**About this exercise**
Below are entries; tally how many lines hold the string "https" and answer with only that figure.

**Source records**
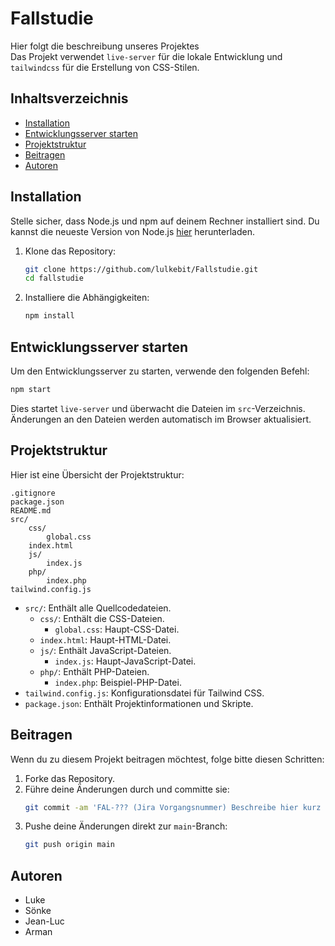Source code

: # Fallstudie

Hier folgt die beschreibung unseres Projektes <br>
Das Projekt verwendet `live-server` für die lokale Entwicklung und `tailwindcss` für die Erstellung von CSS-Stilen.

## Inhaltsverzeichnis

-   [Installation](#installation)
-   [Entwicklungsserver starten](#entwicklungsserver-starten)
-   [Projektstruktur](#projektstruktur)
-   [Beitragen](#beitragen)
-   [Autoren](#autoren)

## Installation

Stelle sicher, dass Node.js und npm auf deinem Rechner installiert sind. Du kannst die neueste Version von Node.js [hier](https://nodejs.org/) herunterladen.

1. Klone das Repository:

    ```sh
    git clone https://github.com/lulkebit/Fallstudie.git
    cd fallstudie
    ```

2. Installiere die Abhängigkeiten:
    ```sh
    npm install
    ```

## Entwicklungsserver starten

Um den Entwicklungsserver zu starten, verwende den folgenden Befehl:

```sh
npm start
```

Dies startet `live-server` und überwacht die Dateien im `src`-Verzeichnis. Änderungen an den Dateien werden automatisch im Browser aktualisiert.

## Projektstruktur

Hier ist eine Übersicht der Projektstruktur:

```
.gitignore
package.json
README.md
src/
    css/
        global.css
    index.html
    js/
        index.js
    php/
        index.php
tailwind.config.js
```

-   `src/`: Enthält alle Quellcodedateien.
    -   `css/`: Enthält die CSS-Dateien.
        -   `global.css`: Haupt-CSS-Datei.
    -   `index.html`: Haupt-HTML-Datei.
    -   `js/`: Enthält JavaScript-Dateien.
        -   `index.js`: Haupt-JavaScript-Datei.
    -   `php/`: Enthält PHP-Dateien.
        -   `index.php`: Beispiel-PHP-Datei.
-   `tailwind.config.js`: Konfigurationsdatei für Tailwind CSS.
-   `package.json`: Enthält Projektinformationen und Skripte.

## Beitragen

Wenn du zu diesem Projekt beitragen möchtest, folge bitte diesen Schritten:

1. Forke das Repository.
2. Führe deine Änderungen durch und committe sie:
    ```sh
    git commit -am 'FAL-??? (Jira Vorgangsnummer) Beschreibe hier kurz deine änderung'
    ```
3. Pushe deine Änderungen direkt zur `main`-Branch:
    ```sh
    git push origin main
    ```

## Autoren

-   Luke
-   Sönke
-   Jean-Luc
-   Arman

**Result for this exercise**
2